Czy warto mieć Instagram i co to jest Shadowban
Osobiście Instagram odkryłam całkiem niedawno, dopiero wiosną 2016 r. Wtedy podjęłam męską decyzję czyli założyłam konto blogowe (prywatnego nigdy nie miałam). Bardzo szybko wciągnęło mnie oglądanie zdjęć, inspiracji i pięknych kompozycji, followanie znajomych i nieznajomych oraz niekończące się dyskusje (zwykle "do szufladki" czyli priv).

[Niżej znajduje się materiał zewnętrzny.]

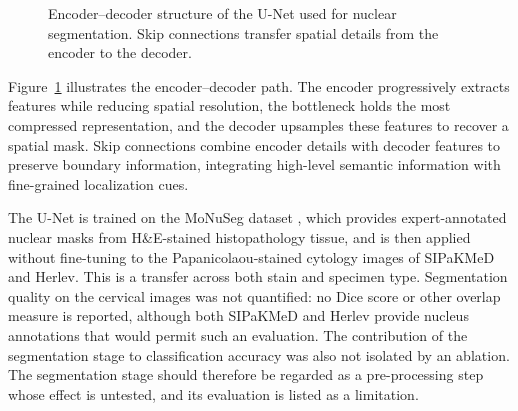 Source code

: \documentclass[conference]{IEEEtran}
\begin{document}
\begin{figure}[t]
\centering
{}

\caption{Encoder--decoder structure of the U-Net used for nuclear segmentation. Skip connections transfer spatial details from the encoder to the decoder.}
\label{fig:unet}
\end{figure}

Figure~\ref{fig:unet} illustrates the encoder--decoder path. The encoder progressively extracts features while reducing spatial resolution, the bottleneck holds the most compressed representation, and the decoder upsamples these features to recover a spatial mask. Skip connections combine encoder details with decoder features to preserve boundary information, integrating high-level semantic information with fine-grained localization cues.

The U-Net is trained on the MoNuSeg dataset \cite{kumar2017monuseg}, which provides expert-annotated nuclear masks from H\&E-stained histopathology tissue, and is then applied without fine-tuning to the Papanicolaou-stained cytology images of SIPaKMeD and Herlev. This is a transfer across both stain and specimen type. Segmentation quality on the cervical images was not quantified: no Dice score or other overlap measure is reported, although both SIPaKMeD and Herlev provide nucleus annotations that would permit such an evaluation. The contribution of the segmentation stage to classification accuracy was also not isolated by an ablation. The segmentation stage should therefore be regarded as a pre-processing step whose effect is untested, and its evaluation is listed as a limitation.
\end{document}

Wciągnęło mnie tak mocno, że wreszcie zaczęłam przykładać większą uwagę do własnych fotek :) Wciągnęło mnie tak bardzo, że obecnie częściej zaglądam na IG niż FB.

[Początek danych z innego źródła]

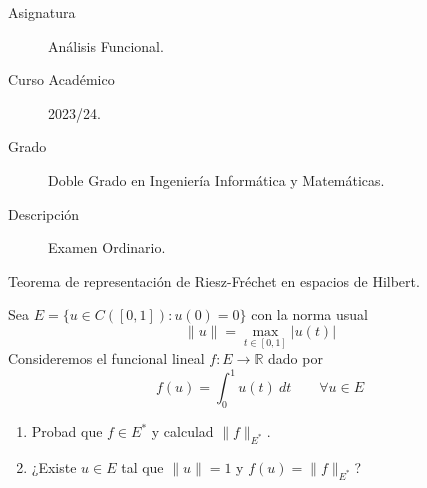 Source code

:\documentclass[12pt]{article}
\begin{document}

    
    

    \begin{description}
        \item[Asignatura] Análisis Funcional.
        \item[Curso Académico] 2023/24.
        \item[Grado] Doble Grado en Ingeniería Informática y Matemáticas.
        \item[Descripción] Examen Ordinario.
    
    \end{description}
    \newpage


    
    \begin{ejercicio}[3 puntos]
        Teorema de representación de Riesz-Fréchet en espacios de Hilbert.
    \end{ejercicio}

    \begin{ejercicio}[2.5 puntos]
        Sea $E = \{u\in C([0,1]) : u(0) = 0\}$ con la norma usual
        \begin{equation*}
            \|u\| = \max_{t\in [0,1]}|u(t)|
        \end{equation*}
        Consideremos el funcional lineal $f:E\to \mathbb{R}$ dado por
        \begin{equation*}
            f(u) = \int_{0}^{1} u(t)~dt \qquad \forall u\in E
        \end{equation*}
        \begin{enumerate}[label=\alph*)]
            \item Probad que $f\in E^\ast$ y calculad $\|f\|_{E^\ast}$.
            \item ¿Existe $u\in E$ tal que $\|u\| = 1$ y $f(u) = \|f\|_{E^\ast}$?
        \end{enumerate}
    \end{ejercicio}
\end{document}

Nic więc dziwnego, że na całym świecie Instagram ma już podobno ponad 700 mln użytkowników, z czego połowa jest aktywna codziennie! W Polsce, w zależności od źródeł, podaje się, że z Instagrama korzysta ok. 3 mln ludzi i liczby te stale rosną. Nieźle co?
Zauważyłam, że moje zdjęcia zdobywają coraz mniej polubień (serduszek) i coraz mniej widzę w polubieniach kont nowych (tzn. takich, których dotąd nie znałam i nie widziałam u siebie). Poza tym liczba followersów ani drgnęła przez kilku dni - ani w dół, ani w górę. Zatrzymała się na jednej liczbie jak zaklęta i już. Przypomniałam sobie wtedy o banie, pogrzebałam i dokopałam się do strony, na której podobno można podejrzeć to i owo.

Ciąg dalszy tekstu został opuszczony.